> **Your instructions**
All of the data below is to be repeated exactly, except for the pictures.

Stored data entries
========
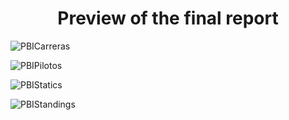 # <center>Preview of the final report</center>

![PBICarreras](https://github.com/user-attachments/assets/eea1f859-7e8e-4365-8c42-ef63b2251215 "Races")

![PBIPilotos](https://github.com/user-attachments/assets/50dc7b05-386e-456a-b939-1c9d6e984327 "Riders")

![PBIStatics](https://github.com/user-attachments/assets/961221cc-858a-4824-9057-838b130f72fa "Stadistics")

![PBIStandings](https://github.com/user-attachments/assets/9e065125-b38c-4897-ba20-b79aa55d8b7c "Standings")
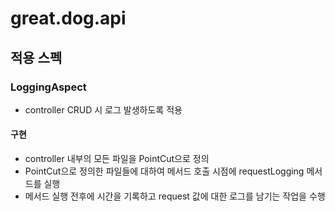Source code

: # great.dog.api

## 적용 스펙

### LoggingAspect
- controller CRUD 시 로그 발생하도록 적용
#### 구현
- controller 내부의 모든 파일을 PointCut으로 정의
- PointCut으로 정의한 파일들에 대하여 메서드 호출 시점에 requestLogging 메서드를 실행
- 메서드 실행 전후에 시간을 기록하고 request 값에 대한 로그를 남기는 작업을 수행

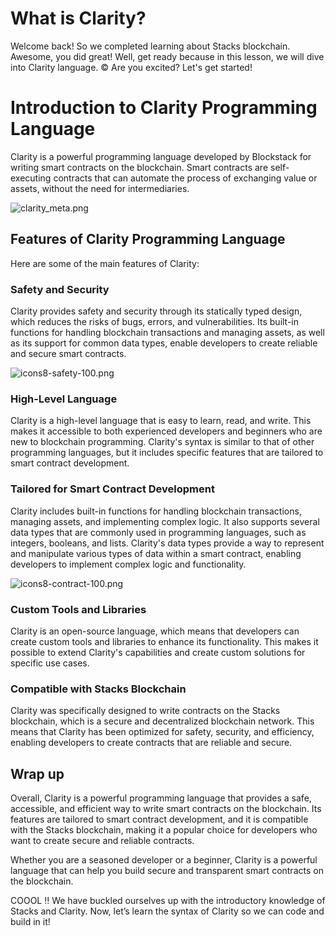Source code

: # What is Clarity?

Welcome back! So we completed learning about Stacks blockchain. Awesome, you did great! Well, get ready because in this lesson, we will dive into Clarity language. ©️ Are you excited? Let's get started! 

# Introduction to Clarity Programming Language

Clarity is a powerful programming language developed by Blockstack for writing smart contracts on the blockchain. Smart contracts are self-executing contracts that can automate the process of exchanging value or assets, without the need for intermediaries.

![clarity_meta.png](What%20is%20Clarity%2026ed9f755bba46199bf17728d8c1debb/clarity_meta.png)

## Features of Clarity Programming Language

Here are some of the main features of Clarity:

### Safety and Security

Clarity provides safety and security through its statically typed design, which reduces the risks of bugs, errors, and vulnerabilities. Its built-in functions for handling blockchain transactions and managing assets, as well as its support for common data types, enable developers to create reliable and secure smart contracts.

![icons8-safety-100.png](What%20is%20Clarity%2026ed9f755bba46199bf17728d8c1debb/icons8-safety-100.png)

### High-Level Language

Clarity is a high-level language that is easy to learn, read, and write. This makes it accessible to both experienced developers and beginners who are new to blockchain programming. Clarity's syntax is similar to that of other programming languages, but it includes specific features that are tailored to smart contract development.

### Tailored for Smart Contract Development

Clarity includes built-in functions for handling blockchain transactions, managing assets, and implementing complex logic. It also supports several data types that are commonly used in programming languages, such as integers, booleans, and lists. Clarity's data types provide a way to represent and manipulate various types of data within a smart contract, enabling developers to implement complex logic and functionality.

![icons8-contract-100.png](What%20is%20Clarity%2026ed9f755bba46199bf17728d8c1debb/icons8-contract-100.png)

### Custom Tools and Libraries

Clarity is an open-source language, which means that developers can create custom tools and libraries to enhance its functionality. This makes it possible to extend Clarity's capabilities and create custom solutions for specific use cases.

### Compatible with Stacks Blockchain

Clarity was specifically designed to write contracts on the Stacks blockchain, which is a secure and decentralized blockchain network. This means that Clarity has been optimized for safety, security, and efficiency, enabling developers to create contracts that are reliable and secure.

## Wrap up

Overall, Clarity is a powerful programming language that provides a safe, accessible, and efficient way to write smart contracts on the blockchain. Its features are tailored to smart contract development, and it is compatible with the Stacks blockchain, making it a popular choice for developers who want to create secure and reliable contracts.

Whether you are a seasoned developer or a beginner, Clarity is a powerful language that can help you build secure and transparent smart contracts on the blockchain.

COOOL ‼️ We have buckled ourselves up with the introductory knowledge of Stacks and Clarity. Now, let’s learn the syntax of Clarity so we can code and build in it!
========
> **Finished task**
 # <center>Preview of the final report</center>

![PBICarreras](https://github.com/user-attachments/assets/eea1f859-7e8e-4365-8c42-ef63b2251215 "Races")

![PBIPilotos](https://github.com/user-attachments/assets/50dc7b05-386e-456a-b939-1c9d6e984327 "Riders")

![PBIStatics](https://github.com/user-attachments/assets/961221cc-858a-4824-9057-838b130f72fa "Stadistics")

![PBIStandings](https://github.com/user-attachments/assets/9e065125-b38c-4897-ba20-b79aa55d8b7c "Standings")
Source code

: # great.dog.api

## 적용 스펙

### LoggingAspect
- controller CRUD 시 로그 발생하도록 적용
#### 구현
- controller 내부의 모든 파일을 PointCut으로 정의
- PointCut으로 정의한 파일들에 대하여 메서드 호출 시점에 requestLogging 메서드를 실행
- 메서드 실행 전후에 시간을 기록하고 request 값에 대한 로그를 남기는 작업을 수행

Source code

: # What is Clarity?

Welcome back! So we completed learning about Stacks blockchain. Awesome, you did great! Well, get ready because in this lesson, we will dive into Clarity language. ©️ Are you excited? Let's get started! 

# Introduction to Clarity Programming Language

Clarity is a powerful programming language developed by Blockstack for writing smart contracts on the blockchain. Smart contracts are self-executing contracts that can automate the process of exchanging value or assets, without the need for intermediaries.

![clarity_meta.png](What%20is%20Clarity%2026ed9f755bba46199bf17728d8c1debb/clarity_meta.png)

## Features of Clarity Programming Language

Here are some of the main features of Clarity:

### Safety and Security

Clarity provides safety and security through its statically typed design, which reduces the risks of bugs, errors, and vulnerabilities. Its built-in functions for handling blockchain transactions and managing assets, as well as its support for common data types, enable developers to create reliable and secure smart contracts.

![icons8-safety-100.png](What%20is%20Clarity%2026ed9f755bba46199bf17728d8c1debb/icons8-safety-100.png)

### High-Level Language

Clarity is a high-level language that is easy to learn, read, and write. This makes it accessible to both experienced developers and beginners who are new to blockchain programming. Clarity's syntax is similar to that of other programming languages, but it includes specific features that are tailored to smart contract development.

### Tailored for Smart Contract Development

Clarity includes built-in functions for handling blockchain transactions, managing assets, and implementing complex logic. It also supports several data types that are commonly used in programming languages, such as integers, booleans, and lists. Clarity's data types provide a way to represent and manipulate various types of data within a smart contract, enabling developers to implement complex logic and functionality.

![icons8-contract-100.png](What%20is%20Clarity%2026ed9f755bba46199bf17728d8c1debb/icons8-contract-100.png)

### Custom Tools and Libraries

Clarity is an open-source language, which means that developers can create custom tools and libraries to enhance its functionality. This makes it possible to extend Clarity's capabilities and create custom solutions for specific use cases.

### Compatible with Stacks Blockchain

Clarity was specifically designed to write contracts on the Stacks blockchain, which is a secure and decentralized blockchain network. This means that Clarity has been optimized for safety, security, and efficiency, enabling developers to create contracts that are reliable and secure.

## Wrap up

Overall, Clarity is a powerful programming language that provides a safe, accessible, and efficient way to write smart contracts on the blockchain. Its features are tailored to smart contract development, and it is compatible with the Stacks blockchain, making it a popular choice for developers who want to create secure and reliable contracts.

Whether you are a seasoned developer or a beginner, Clarity is a powerful language that can help you build secure and transparent smart contracts on the blockchain.

COOOL ‼️ We have buckled ourselves up with the introductory knowledge of Stacks and Clarity. Now, let’s learn the syntax of Clarity so we can code and build in it!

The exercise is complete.